Predictive classifier identifies patients who can skip radiation therapy

According to the findings of a meta-analysis proposed at the San Antonio Breast Cancer Symposium held on December 6–10th, 2022, patients with invasive breast cancer who had low scores on an investigational gene molecular signature seemed to have similar rates of local recurrence regardless of whether they received adjuvant radiation therapy after breast-conserving surgery.

Breast Cancer

Image Credit: Khosro/Shutterstock.com

Adjuvant radiation therapy is suggested for patients with breast cancer who have breast-conserving surgery to lower the chance of local recurrence.

However, many patients will not experience a local recurrence even without radiation therapy. Currently, we do not have any reliable predictive classifiers to identify patients who might be able to skip radiation therapy. Since radiation therapy can be associated with problematic side effects in some patients, it is of clinical importance to identify those patients for whom radiation therapy can be safely omitted.”

Per Karlsson MD, Professor, Oncology, Sahlgrenska Comprehensive Cancer Center

Per Karlsson is also associated with the University of Gothenburg in Sweden.

Karlsson and co-workers investigated the predictive ability of POLAR (Profile for the Omission of Local Adjuvant Radiotherapy), a 16-gene molecular profile generated based on gene expression differences between patients with and without local recurrence after breast-conserving surgery. The signature contains genes with recognized functions in immune response and cellular growth.

The efficacy of breast-conserving surgery with and without local breast radiation therapy was examined in three randomized clinical studies involving a total of 623 patients with lymph node-negative, estrogen receptor-positive, and HER2-negative breast cancer.

The Swedish SweBCG91RT trial, the Scottish Conservation Trial (SCT), and a trial from Canada’s Princess Margaret Hospital (PMH) were the clinical trials that were included in the meta-analysis. The meta-analysis included 623 patients, 354 from SweBCG91RT, 137 from SCT, and 132 from the PMH study.

To assess POLAR’s prognostic power, the researchers assessed gene expression in patient breast tumor samples to allocate each patient a POLAR score; they then looked into the effect of radiation therapy on patients with high and low POLAR scores.

Among the 429 patients with high POLAR scores, those who got adjuvant radiation therapy following breast-conserving surgery showed a 63% drop in local recurrence compared to those who did not, indicating that adjuvant radiation therapy was advantageous for these patients.

In contrast, there was no notable change in local recurrence rate between those who got adjuvant radiation therapy and those who did not for the 194 patients with low POLAR scores. After 10 years, 5% of radiation therapy patients reported a local recurrence, compared to 7% of those who did not get radiation therapy.

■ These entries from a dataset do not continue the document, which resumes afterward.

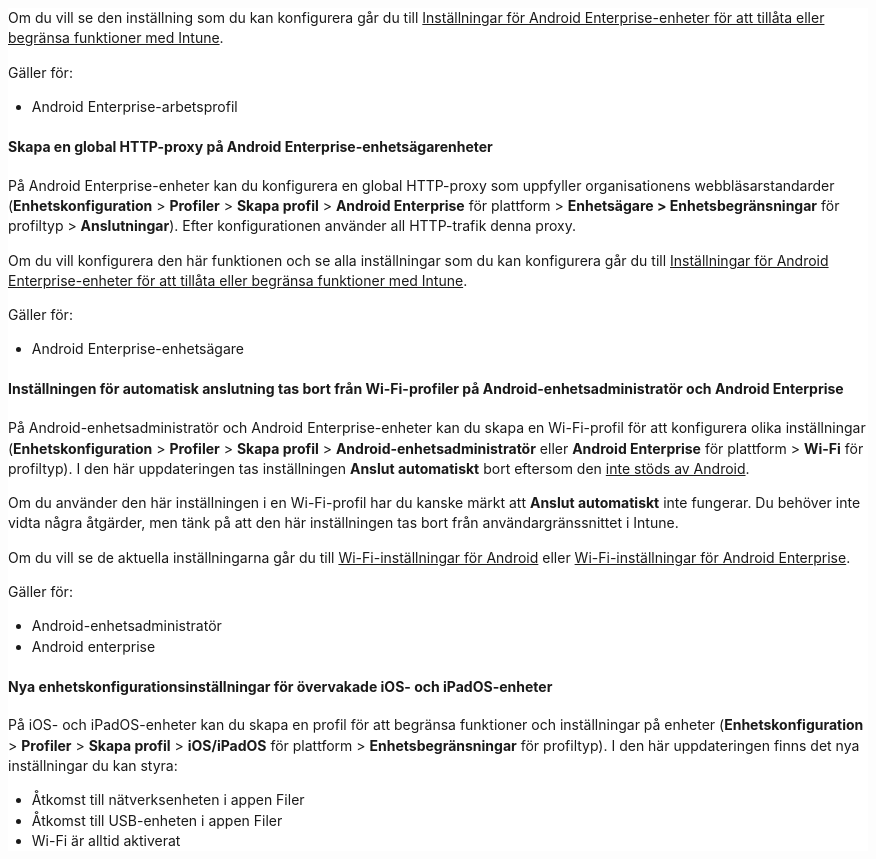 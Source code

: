 Om du vill se den inställning som du kan konfigurera går du till [Inställningar för Android Enterprise-enheter för att tillåta eller begränsa funktioner med Intune](../configuration/device-restrictions-android-for-work.md).

Gäller för:

- Android Enterprise-arbetsprofil

#### <a name="create-a-global-http-proxy-on-android-enterprise-device-owner-devices---4816339-----"></a>Skapa en global HTTP-proxy på Android Enterprise-enhetsägarenheter
På Android Enterprise-enheter kan du konfigurera en global HTTP-proxy som uppfyller organisationens webbläsarstandarder (**Enhetskonfiguration** > **Profiler** > **Skapa profil** > **Android Enterprise** för plattform > **Enhetsägare > Enhetsbegränsningar** för profiltyp > **Anslutningar**). Efter konfigurationen använder all HTTP-trafik denna proxy.

Om du vill konfigurera den här funktionen och se alla inställningar som du kan konfigurera går du till [Inställningar för Android Enterprise-enheter för att tillåta eller begränsa funktioner med Intune](../configuration/device-restrictions-android-for-work.md).

Gäller för:

- Android Enterprise-enhetsägare

#### <a name="connect-automatically-setting-is-removed-in-wi-fi-profiles-on-android-device-administrator-and-android-enterprise---5021055-----"></a>Inställningen för automatisk anslutning tas bort från Wi-Fi-profiler på Android-enhetsadministratör och Android Enterprise
På Android-enhetsadministratör och Android Enterprise-enheter kan du skapa en Wi-Fi-profil för att konfigurera olika inställningar (**Enhetskonfiguration** > **Profiler** > **Skapa profil** > **Android-enhetsadministratör** eller **Android Enterprise** för plattform > **Wi-Fi** för profiltyp). I den här uppdateringen tas inställningen **Anslut automatiskt** bort eftersom den [inte stöds av Android](https://developer.android.com/reference/android/net/wifi/WifiManager.html#enableNetwork%28int%2c%20boolean%29). 

Om du använder den här inställningen i en Wi-Fi-profil har du kanske märkt att **Anslut automatiskt** inte fungerar. Du behöver inte vidta några åtgärder, men tänk på att den här inställningen tas bort från användargränssnittet i Intune.

Om du vill se de aktuella inställningarna går du till [Wi-Fi-inställningar för Android](../configuration/wi-fi-settings-android.md) eller [Wi-Fi-inställningar för Android Enterprise](../configuration/wi-fi-settings-android-enterprise.md).

Gäller för:

- Android-enhetsadministratör 
- Android enterprise


#### <a name="new-device-configuration-settings-for-supervised-ios-and-ipados-devices---5199328-----"></a>Nya enhetskonfigurationsinställningar för övervakade iOS- och iPadOS-enheter
På iOS- och iPadOS-enheter kan du skapa en profil för att begränsa funktioner och inställningar på enheter (**Enhetskonfiguration** > **Profiler** > **Skapa profil** > **iOS/iPadOS** för plattform > **Enhetsbegränsningar** för profiltyp). I den här uppdateringen finns det nya inställningar du kan styra: 
- Åtkomst till nätverksenheten i appen Filer  
- Åtkomst till USB-enheten i appen Filer 
- Wi-Fi är alltid aktiverat 
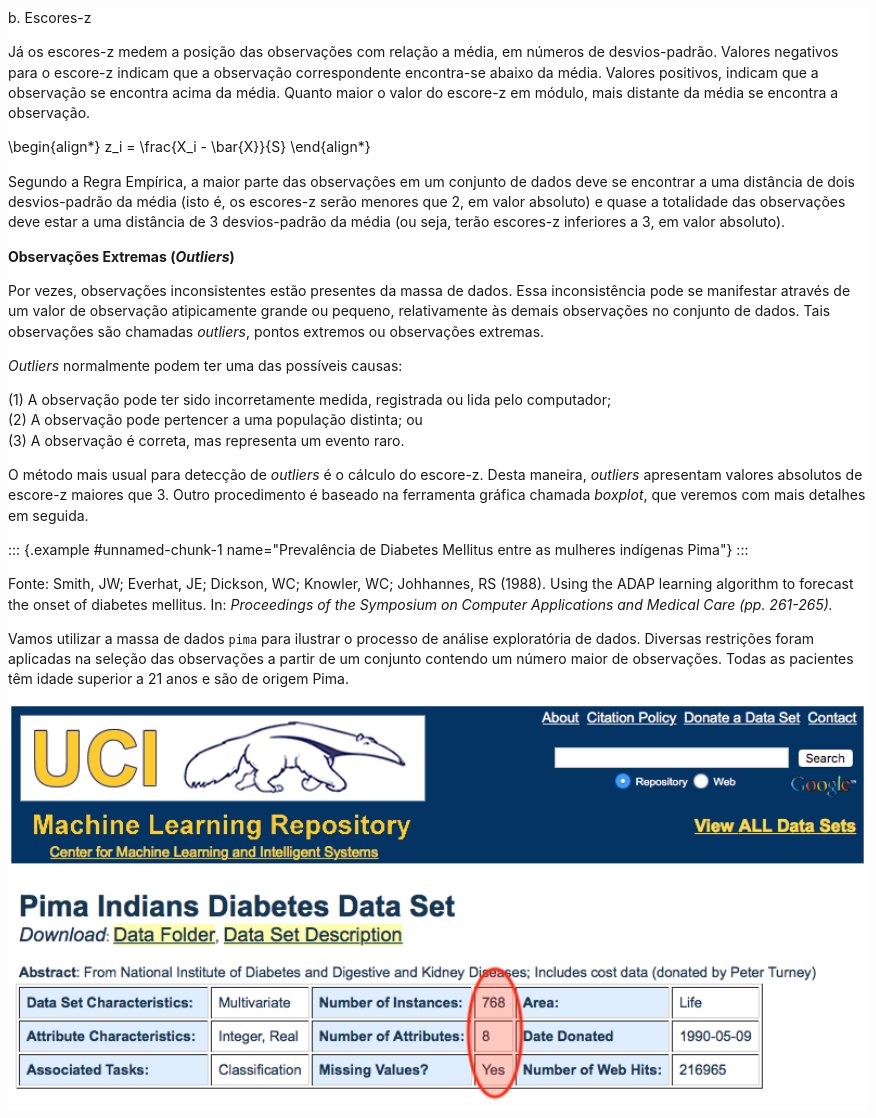 b. Escores-z  

Já os escores-z medem a posição das observações com relação a média, em números de desvios-padrão. Valores negativos para o escore-z indicam que a observação correspondente encontra-se abaixo da média. Valores positivos, indicam que a observação se encontra acima da média. Quanto maior o valor do escore-z em módulo, mais distante da média se encontra a observação.

\begin{align*}
  z_i = \frac{X_i - \bar{X}}{S}
\end{align*}

Segundo a Regra Empírica, a maior parte das observações em um conjunto de dados deve se encontrar a uma distância de dois desvios-padrão da média (isto é, os escores-z serão menores que 2, em valor absoluto) e quase a totalidade das observações deve estar a uma distância de 3 desvios-padrão da média (ou seja, terão escores-z inferiores a 3, em valor absoluto).


**Observações Extremas (*Outliers*)**

Por vezes, observações inconsistentes estão presentes da massa de dados. Essa inconsistência pode se manifestar através de um valor de observação atipicamente grande ou pequeno, relativamente às demais observações no conjunto de dados. Tais observações são chamadas *outliers*, pontos extremos ou observações extremas.

*Outliers* normalmente podem ter uma das possíveis causas:

(1) A observação pode ter sido incorretamente medida, registrada ou lida pelo computador;  
(2) A observação pode pertencer a uma população distinta; ou  
(3) A observação é correta, mas representa um evento raro.


O método mais usual para detecção de *outliers* é o cálculo do escore-z. Desta maneira, *outliers* apresentam valores absolutos de escore-z maiores que 3. Outro procedimento é baseado na ferramenta gráfica chamada *boxplot*, que veremos com mais detalhes em seguida.    

::: {.example #unnamed-chunk-1 name="Prevalência de Diabetes Mellitus entre as mulheres indígenas Pima"}
:::


Fonte: Smith, JW; Everhat, JE; Dickson, WC; Knowler, WC; Johhannes, RS (1988). Using the ADAP learning algorithm to forecast the onset of diabetes mellitus. In: *Proceedings of the Symposium on Computer Applications and Medical Care (pp. 261-265).*

Vamos utilizar a massa de dados `pima` para ilustrar o processo de análise exploratória de dados. Diversas restrições foram aplicadas na seleção das observações a partir de um conjunto contendo um número maior de observações. Todas as pacientes têm idade superior a 21 anos e são de origem Pima.



<div class="figure">
<img src="img/pima.png" alt="Conjunto de dados `pima`, disponível no repositório de dados da UCI." width="100%" /> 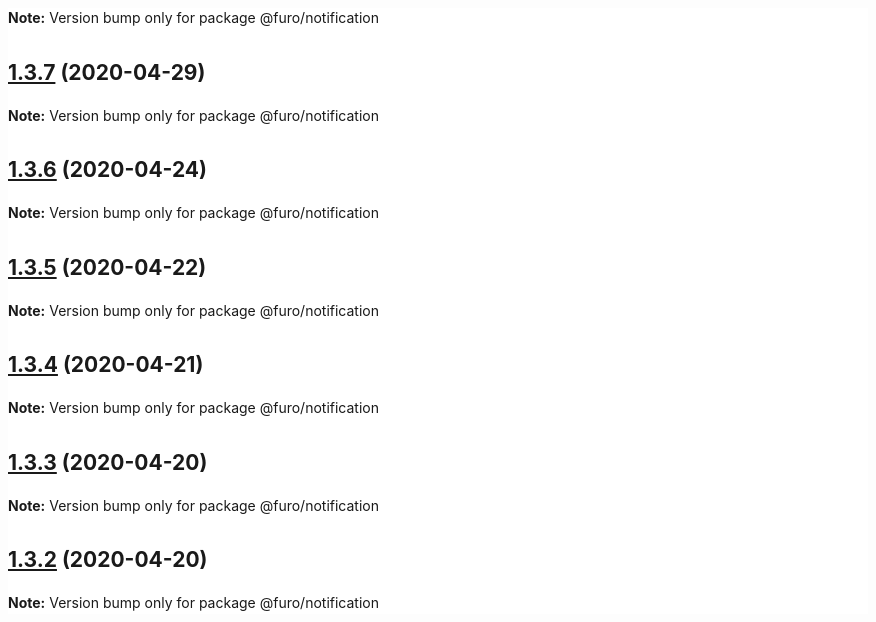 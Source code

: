 **Note:** Version bump only for package @furo/notification





## [1.3.7](https://github.com/theNorstroem/FuroBaseComponents/compare/@furo/notification@1.3.6...@furo/notification@1.3.7) (2020-04-29)

**Note:** Version bump only for package @furo/notification





## [1.3.6](https://github.com/theNorstroem/FuroBaseComponents/compare/@furo/notification@1.3.5...@furo/notification@1.3.6) (2020-04-24)

**Note:** Version bump only for package @furo/notification





## [1.3.5](https://github.com/theNorstroem/FuroBaseComponents/compare/@furo/notification@1.3.4...@furo/notification@1.3.5) (2020-04-22)

**Note:** Version bump only for package @furo/notification





## [1.3.4](https://github.com/theNorstroem/FuroBaseComponents/compare/@furo/notification@1.3.3...@furo/notification@1.3.4) (2020-04-21)

**Note:** Version bump only for package @furo/notification





## [1.3.3](https://github.com/theNorstroem/FuroBaseComponents/compare/@furo/notification@1.3.2...@furo/notification@1.3.3) (2020-04-20)

**Note:** Version bump only for package @furo/notification





## [1.3.2](https://github.com/theNorstroem/FuroBaseComponents/compare/@furo/notification@1.3.1...@furo/notification@1.3.2) (2020-04-20)

**Note:** Version bump only for package @furo/notification
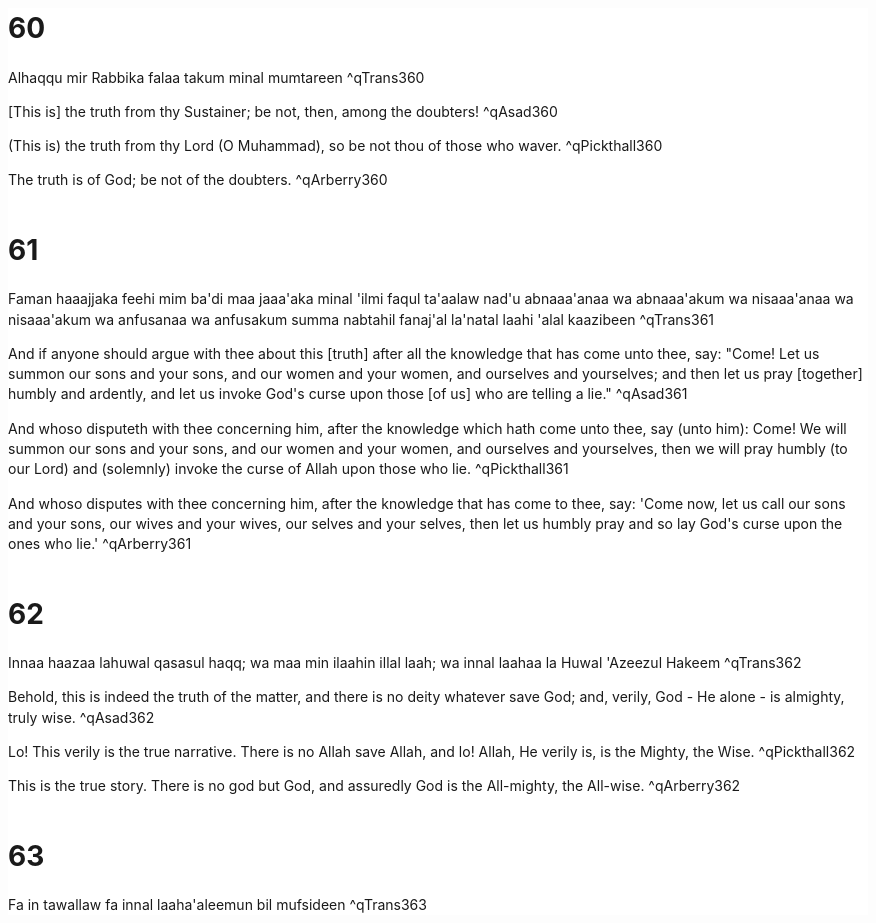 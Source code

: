 # 60

Alhaqqu mir Rabbika falaa takum minal mumtareen ^qTrans360


[This is] the truth from thy Sustainer; be not, then, among the doubters! ^qAsad360


(This is) the truth from thy Lord (O Muhammad), so be not thou of those who waver. ^qPickthall360


The truth is of God; be not of the doubters. ^qArberry360

# 61

Faman haaajjaka feehi mim ba'di maa jaaa'aka minal 'ilmi faqul ta'aalaw nad'u abnaaa'anaa wa abnaaa'akum wa nisaaa'anaa wa nisaaa'akum wa anfusanaa wa anfusakum summa nabtahil fanaj'al la'natal laahi 'alal kaazibeen ^qTrans361


And if anyone should argue with thee about this [truth] after all the knowledge that has come unto thee, say: "Come! Let us summon our sons and your sons, and our women and your women, and ourselves and yourselves; and then let us pray [together] humbly and ardently, and let us invoke God's curse upon those [of us] who are telling a lie." ^qAsad361


And whoso disputeth with thee concerning him, after the knowledge which hath come unto thee, say (unto him): Come! We will summon our sons and your sons, and our women and your women, and ourselves and yourselves, then we will pray humbly (to our Lord) and (solemnly) invoke the curse of Allah upon those who lie. ^qPickthall361


And whoso disputes with thee concerning him, after the knowledge that has come to thee, say: 'Come now, let us call our sons and your sons, our wives and your wives, our selves and your selves, then let us humbly pray and so lay God's curse upon the ones who lie.' ^qArberry361

# 62

Innaa haazaa lahuwal qasasul haqq; wa maa min ilaahin illal laah; wa innal laahaa la Huwal 'Azeezul Hakeem ^qTrans362


Behold, this is indeed the truth of the matter, and there is no deity whatever save God; and, verily, God - He alone - is almighty, truly wise. ^qAsad362


Lo! This verily is the true narrative. There is no Allah save Allah, and lo! Allah, He verily is, is the Mighty, the Wise. ^qPickthall362


This is the true story. There is no god but God, and assuredly God is the All-mighty, the All-wise. ^qArberry362

# 63

Fa in tawallaw fa innal laaha'aleemun bil mufsideen ^qTrans363
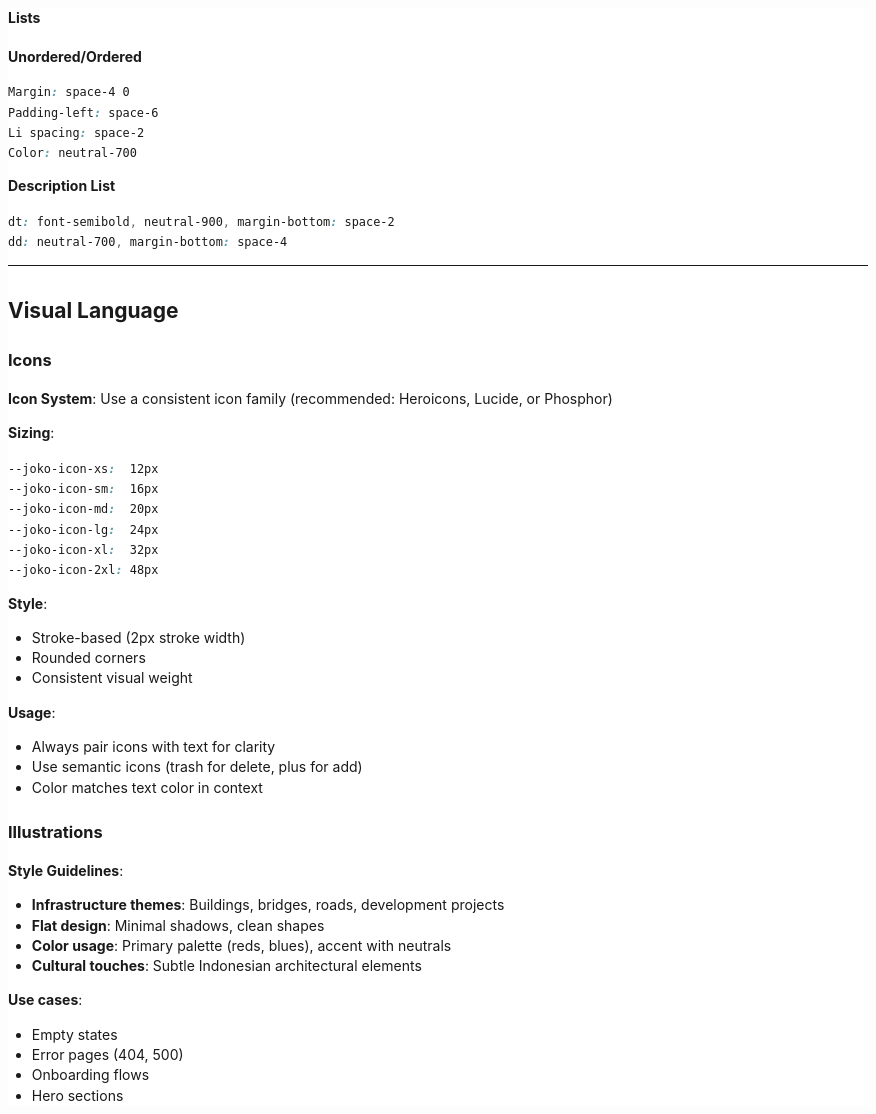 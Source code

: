 #### Lists

**Unordered/Ordered**
```css
Margin: space-4 0
Padding-left: space-6
Li spacing: space-2
Color: neutral-700
```

**Description List**
```css
dt: font-semibold, neutral-900, margin-bottom: space-2
dd: neutral-700, margin-bottom: space-4
```

---

## Visual Language

### Icons

**Icon System**: Use a consistent icon family (recommended: Heroicons, Lucide, or Phosphor)

**Sizing**:
```css
--joko-icon-xs:  12px
--joko-icon-sm:  16px
--joko-icon-md:  20px
--joko-icon-lg:  24px
--joko-icon-xl:  32px
--joko-icon-2xl: 48px
```

**Style**:
- Stroke-based (2px stroke width)
- Rounded corners
- Consistent visual weight

**Usage**:
- Always pair icons with text for clarity
- Use semantic icons (trash for delete, plus for add)
- Color matches text color in context

### Illustrations

**Style Guidelines**:
- **Infrastructure themes**: Buildings, bridges, roads, development projects
- **Flat design**: Minimal shadows, clean shapes
- **Color usage**: Primary palette (reds, blues), accent with neutrals
- **Cultural touches**: Subtle Indonesian architectural elements

**Use cases**:
- Empty states
- Error pages (404, 500)
- Onboarding flows
- Hero sections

In a patient-level meta-analysis of three independent randomized clinical trials, the POLAR gene profile successfully predicted which patients would and would not benefit from local radiation therapy, thereby identifying a group of breast cancer patients where radiation therapy may be safely omitted after breast-conserving surgery.

Per Karlsson MD, Professor, Oncology, Sahlgrenska Comprehensive Cancer Center

Karlsson added, “Although only a minority of patients experience severe side effects to breast radiation, this adds up to a fair number of patients once you consider how prevalent breast cancer is. The POLAR gene profile may, therefore, help mitigate toxicities and improve quality of life for many patients.”

Karlsson stated that the POLAR gene profile will require additional validation and simplification before it can be used in the clinic.

Karlsson and coworkers’ future research will look into whether the POLAR gene profile may also be used to identify individuals who could safely evade regional radiation therapy, which is linked with more extreme toxicities than local radiation therapy.

The study’s retrospective nature is one of its limitations. Furthermore, the POLAR gene profile was created utilizing samples from patients who did not receive currently available endocrine therapies; nevertheless, patients who got such medications were included in the validation trials.